No sólo carecemos en España de una consistente mayoría de ciudadanos
con auténtica conciencia demócrata. También, casi en absoluto, de
políticos que piensen, sientan y actúen como demócratas y como españoles
enterizos. Ese oneroso vacío alcanza en la actualidad términos
extremos. Aniquilados los últimos valores que, asaz debilitados, todavía
subsistían, las perspectivas de futuro son dantescas para España, para
el Estado y para una sociedad que, desguazada de valores, asiste
impasible a su destrucción. ¿Y qué hace el Rey para evitarlo?, se
plantearán algunos, según proponía Fernández Campo. Fiel a su estirpe,
el Rey borbonea y mira de soslayo la deriva hacia la catástrofe.
CRISIS, PASTELEOS Y AUTOGOLPES DE ESTADO
Desde el momento mismo en que las Cortes aprobaron la Ley de Reforma
Política y fue ratificada mediante referendo, hemos asistido a un
encadenamiento de autogolpes de Estado que ilegitiman el sistema. El
primero de ellos, que el Rey asumió en contra de lo jurado, fue la
redacción y proclamación de un Constitución que habría requerido la
disolución del parlamento recién elegido y la convocatoria de elecciones
para Cortes Constituyentes. Luego de la que obligó a la acción
institucional del 23 de febrero de 1981, se sucedieron otras situaciones
críticas como consecuencia del deterioro progresivo del Estado.

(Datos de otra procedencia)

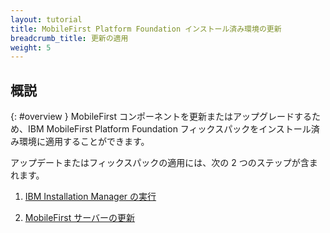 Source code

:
 ```yaml
---
layout: tutorial
title: MobileFirst Platform Foundation インストール済み環境の更新
breadcrumb_title: 更新の適用
weight: 5
---
```

<!-- NLS_CHARSET=UTF-8 -->
## 概説
{: #overview }
MobileFirst コンポーネントを更新またはアップグレードするため、IBM MobileFirst Platform Foundation フィックスパックをインストール済み環境に適用することができます。

アップデートまたはフィックスパックの適用には、次の 2 つのステップが含まれます。

1. [IBM Installation Manager の実行](installation-manager)

2. [MobileFirst サーバーの更新](appserver-update)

Una de estas crisis hizo pensar en la conveniencia, a imitación de
Italia,de promover un gobierno de salvación de apariencia técnica, pero
en el que estuvieran representados de hecho todos los partidos y
presidido por un banquero con crédito popular. No creo que fuera casual
que Mario Conde, en la cresta de la ola, se lanzara a la compra de
medios de comunicación que respaldaran la operación. Se calmaron las
aguas y los lectores recordarán cual fue su destino, tras una brutal
campaña mediática e institucional que en ámbito judicial protagonizaría
Baltasar Garzón. Algo muy parecido a lo de ahora con el caso Gürtel,
incluso las escuchas ilegales de las conversaciones de Conde con sus
abogados, amçen de otras. Describí los recovecos de la operación a su
debido tiempo en la revista “PRI” y el libro de Mario Conde refrenda
algunas de aquellas revelaciones. Pero no todas. Conde, muy en la línea
de Fernández Campo, insinúa respecto al papel jugado por el monarca.
Pero no pasa de ahí. Incluso habla de él con respeto. ¿También lealtad
llevada al extremo? No lo creo en su caso.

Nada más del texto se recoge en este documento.